[ENTRIES PROVIDED]
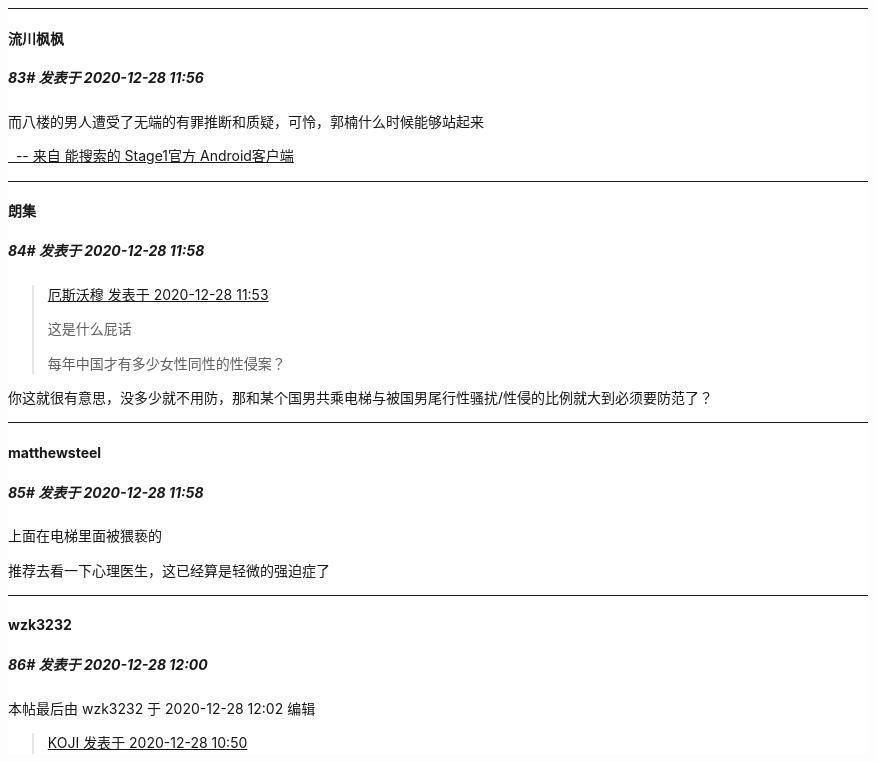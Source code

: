 *****

####  流川枫枫  
##### 83#       发表于 2020-12-28 11:56




而八楼的男人遭受了无端的有罪推断和质疑，可怜，郭楠什么时候能够站起来

[  -- 来自 能搜索的 Stage1官方 Android客户端](https://www.coolapk.com/apk/140634)







*****

####  朗集  
##### 84#       发表于 2020-12-28 11:58



<blockquote><a href="httphttps://bbs.saraba1st.com/2b/forum.php?mod=redirect&amp;goto=findpost&amp;pid=49866457&amp;ptid=1979950" target="_blank">厄斯沃穆 发表于 2020-12-28 11:53</a>

这是什么屁话

每年中国才有多少女性同性的性侵案？</blockquote>
你这就很有意思，没多少就不用防，那和某个国男共乘电梯与被国男尾行性骚扰/性侵的比例就大到必须要防范了？







*****

####  matthewsteel  
##### 85#       发表于 2020-12-28 11:58




上面在电梯里面被猥亵的

推荐去看一下心理医生，这已经算是轻微的强迫症了







*****

####  wzk3232  
##### 86#       发表于 2020-12-28 12:00



 本帖最后由 wzk3232 于 2020-12-28 12:02 编辑 
<blockquote><a href="httphttps://bbs.saraba1st.com/2b/forum.php?mod=redirect&amp;goto=findpost&amp;pid=49865730&amp;ptid=1979950" target="_blank">KOJI 发表于 2020-12-28 10:50</a>
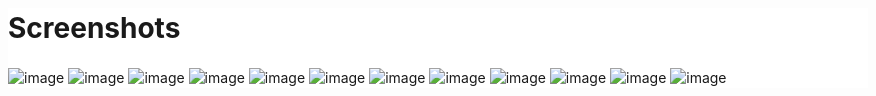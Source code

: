 
# Screenshots



<img width="1468" height="1030" alt="image" src="https://github.com/user-attachments/assets/04ff5a19-9d4e-47d3-af82-a95ff64482a7" />


<img width="1912" height="1022" alt="image" src="https://github.com/user-attachments/assets/55cef425-5ce9-4e15-b769-99c1fd490f60" />

<img width="1109" height="741" alt="image" src="https://github.com/user-attachments/assets/149b48a8-f0f3-49e6-bbc8-75c7123f6721" />

<img width="1468" height="1030" alt="image" src="https://github.com/user-attachments/assets/d3476924-6e09-4faf-9b9f-1df03baf69d6" />

<img width="1468" height="1030" alt="image" src="https://github.com/user-attachments/assets/2ee2eb06-ba3a-430a-81e0-38ab3f740c34" />

<img width="799" height="881" alt="image" src="https://github.com/user-attachments/assets/afccc36e-8167-4760-b333-2b619148ba69" />

<img width="799" height="903" alt="image" src="https://github.com/user-attachments/assets/3adb78e7-9ac4-4971-9041-ab637a96754b" />

<img width="799" height="903" alt="image" src="https://github.com/user-attachments/assets/5e485b4e-c87c-43af-997b-6b5fba85f0e4" />


<img width="799" height="903" alt="image" src="https://github.com/user-attachments/assets/9768353c-7bae-45cd-a35c-20fc4cf88668" />

<img width="799" height="903" alt="image" src="https://github.com/user-attachments/assets/45a47e03-fb3b-429b-b494-46e425893e95" />

<img width="1324" height="959" alt="image" src="https://github.com/user-attachments/assets/b63c2f78-b0b5-4bf2-803f-474d96aed5ee" />

<img width="1468" height="1030" alt="image" src="https://github.com/user-attachments/assets/d79e7f2d-6e02-47bf-a45d-774c78636190" />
[/ENTRIES PROVIDED]
### TASK DIRECTIONS
Filter the listing above, keeping only the lines with "httphttps".

### YOUR RESPONSE
<blockquote><a href="httphttps://bbs.saraba1st.com/2b/forum.php?mod=redirect&amp;goto=findpost&amp;pid=49866457&amp;ptid=1979950" target="_blank">厄斯沃穆 发表于 2020-12-28 11:53</a>
<blockquote><a href="httphttps://bbs.saraba1st.com/2b/forum.php?mod=redirect&amp;goto=findpost&amp;pid=49865730&amp;ptid=1979950" target="_blank">KOJI 发表于 2020-12-28 10:50</a>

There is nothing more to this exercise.